- Exercise directions: Look below for the line with "move qsys_result to". Extract that line and each one after it through the last, word for word.

___ Record set ___

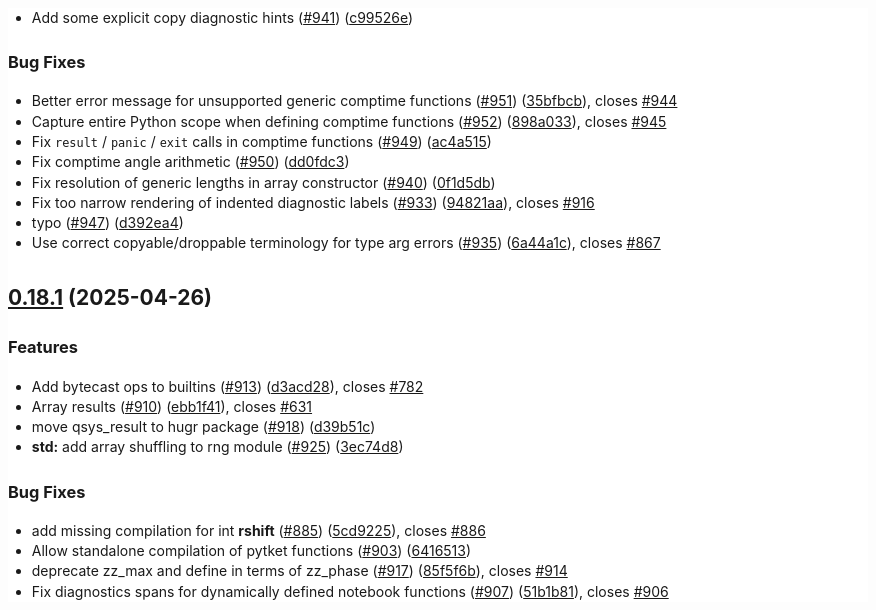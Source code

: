 * Add some explicit copy diagnostic hints ([#941](https://github.com/CQCL/guppylang/issues/941)) ([c99526e](https://github.com/CQCL/guppylang/commit/c99526efe837ef04fd5263e3670c8e5cff3a991a))


### Bug Fixes

* Better error message for unsupported generic comptime functions ([#951](https://github.com/CQCL/guppylang/issues/951)) ([35bfbcb](https://github.com/CQCL/guppylang/commit/35bfbcb35829933d457e950fd8c3ac61a79670a8)), closes [#944](https://github.com/CQCL/guppylang/issues/944)
* Capture entire Python scope when defining comptime functions ([#952](https://github.com/CQCL/guppylang/issues/952)) ([898a033](https://github.com/CQCL/guppylang/commit/898a033da0458b8e92fde4b586453a4f69881a0c)), closes [#945](https://github.com/CQCL/guppylang/issues/945)
* Fix `result` / `panic` /  `exit` calls in comptime functions ([#949](https://github.com/CQCL/guppylang/issues/949)) ([ac4a515](https://github.com/CQCL/guppylang/commit/ac4a515514a1263d261e1039f741839a7e078433))
* Fix comptime angle arithmetic ([#950](https://github.com/CQCL/guppylang/issues/950)) ([dd0fdc3](https://github.com/CQCL/guppylang/commit/dd0fdc33b4c0e62df5c8a1418432743a5446753b))
* Fix resolution of generic lengths in array constructor ([#940](https://github.com/CQCL/guppylang/issues/940)) ([0f1d5db](https://github.com/CQCL/guppylang/commit/0f1d5dbaceaf94f60655231b0c9b5c9658f2ea29))
* Fix too narrow rendering of indented diagnostic labels ([#933](https://github.com/CQCL/guppylang/issues/933)) ([94821aa](https://github.com/CQCL/guppylang/commit/94821aad35e2e690e07cccd8a365a03b472bf6fa)), closes [#916](https://github.com/CQCL/guppylang/issues/916)
* typo ([#947](https://github.com/CQCL/guppylang/issues/947)) ([d392ea4](https://github.com/CQCL/guppylang/commit/d392ea46f8285e97edd9f59708de96bdcf2e4a49))
* Use correct copyable/droppable terminology for type arg errors ([#935](https://github.com/CQCL/guppylang/issues/935)) ([6a44a1c](https://github.com/CQCL/guppylang/commit/6a44a1c5d39ed6bc4ae29f8bc4d3a5d06c793c1c)), closes [#867](https://github.com/CQCL/guppylang/issues/867)

## [0.18.1](https://github.com/CQCL/guppylang/compare/v0.18.0...v0.18.1) (2025-04-26)


### Features

* Add bytecast ops to builtins ([#913](https://github.com/CQCL/guppylang/issues/913)) ([d3acd28](https://github.com/CQCL/guppylang/commit/d3acd28d83f83ceeffe74f9b3573ca06a933ee42)), closes [#782](https://github.com/CQCL/guppylang/issues/782)
* Array results ([#910](https://github.com/CQCL/guppylang/issues/910)) ([ebb1f41](https://github.com/CQCL/guppylang/commit/ebb1f4182656a5ea73fe1c551e45fac7bbdfa9ef)), closes [#631](https://github.com/CQCL/guppylang/issues/631)
* move qsys_result to hugr package ([#918](https://github.com/CQCL/guppylang/issues/918)) ([d39b51c](https://github.com/CQCL/guppylang/commit/d39b51c22384cd7534d9ba97334afa31b434d45a))
* **std:** add array shuffling to rng module ([#925](https://github.com/CQCL/guppylang/issues/925)) ([3ec74d8](https://github.com/CQCL/guppylang/commit/3ec74d8c6c3bf178f7c70f50960f2fac2e9e7931))


### Bug Fixes

* add missing compilation for int __rshift__ ([#885](https://github.com/CQCL/guppylang/issues/885)) ([5cd9225](https://github.com/CQCL/guppylang/commit/5cd9225250abe4548f0fdc791e81682af6f8a41d)), closes [#886](https://github.com/CQCL/guppylang/issues/886)
* Allow standalone compilation of pytket functions ([#903](https://github.com/CQCL/guppylang/issues/903)) ([6416513](https://github.com/CQCL/guppylang/commit/641651365a7ebf59a7d6861415ab509a19edd477))
* deprecate zz_max and define in terms of zz_phase ([#917](https://github.com/CQCL/guppylang/issues/917)) ([85f5f6b](https://github.com/CQCL/guppylang/commit/85f5f6b109ffdc47fda4bf8b3599a5a457fc6df9)), closes [#914](https://github.com/CQCL/guppylang/issues/914)
* Fix diagnostics spans for dynamically defined notebook functions ([#907](https://github.com/CQCL/guppylang/issues/907)) ([51b1b81](https://github.com/CQCL/guppylang/commit/51b1b81c06257e88583d68c245223c891dcc4e32)), closes [#906](https://github.com/CQCL/guppylang/issues/906)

___

- Answer to the problem:
* move qsys_result to hugr package ([#918](https://github.com/CQCL/guppylang/issues/918)) ([d39b51c](https://github.com/CQCL/guppylang/commit/d39b51c22384cd7534d9ba97334afa31b434d45a))
* **std:** add array shuffling to rng module ([#925](https://github.com/CQCL/guppylang/issues/925)) ([3ec74d8](https://github.com/CQCL/guppylang/commit/3ec74d8c6c3bf178f7c70f50960f2fac2e9e7931))


### Bug Fixes

* add missing compilation for int __rshift__ ([#885](https://github.com/CQCL/guppylang/issues/885)) ([5cd9225](https://github.com/CQCL/guppylang/commit/5cd9225250abe4548f0fdc791e81682af6f8a41d)), closes [#886](https://github.com/CQCL/guppylang/issues/886)
* Allow standalone compilation of pytket functions ([#903](https://github.com/CQCL/guppylang/issues/903)) ([6416513](https://github.com/CQCL/guppylang/commit/641651365a7ebf59a7d6861415ab509a19edd477))
* deprecate zz_max and define in terms of zz_phase ([#917](https://github.com/CQCL/guppylang/issues/917)) ([85f5f6b](https://github.com/CQCL/guppylang/commit/85f5f6b109ffdc47fda4bf8b3599a5a457fc6df9)), closes [#914](https://github.com/CQCL/guppylang/issues/914)
* Fix diagnostics spans for dynamically defined notebook functions ([#907](https://github.com/CQCL/guppylang/issues/907)) ([51b1b81](https://github.com/CQCL/guppylang/commit/51b1b81c06257e88583d68c245223c891dcc4e32)), closes [#906](https://github.com/CQCL/guppylang/issues/906)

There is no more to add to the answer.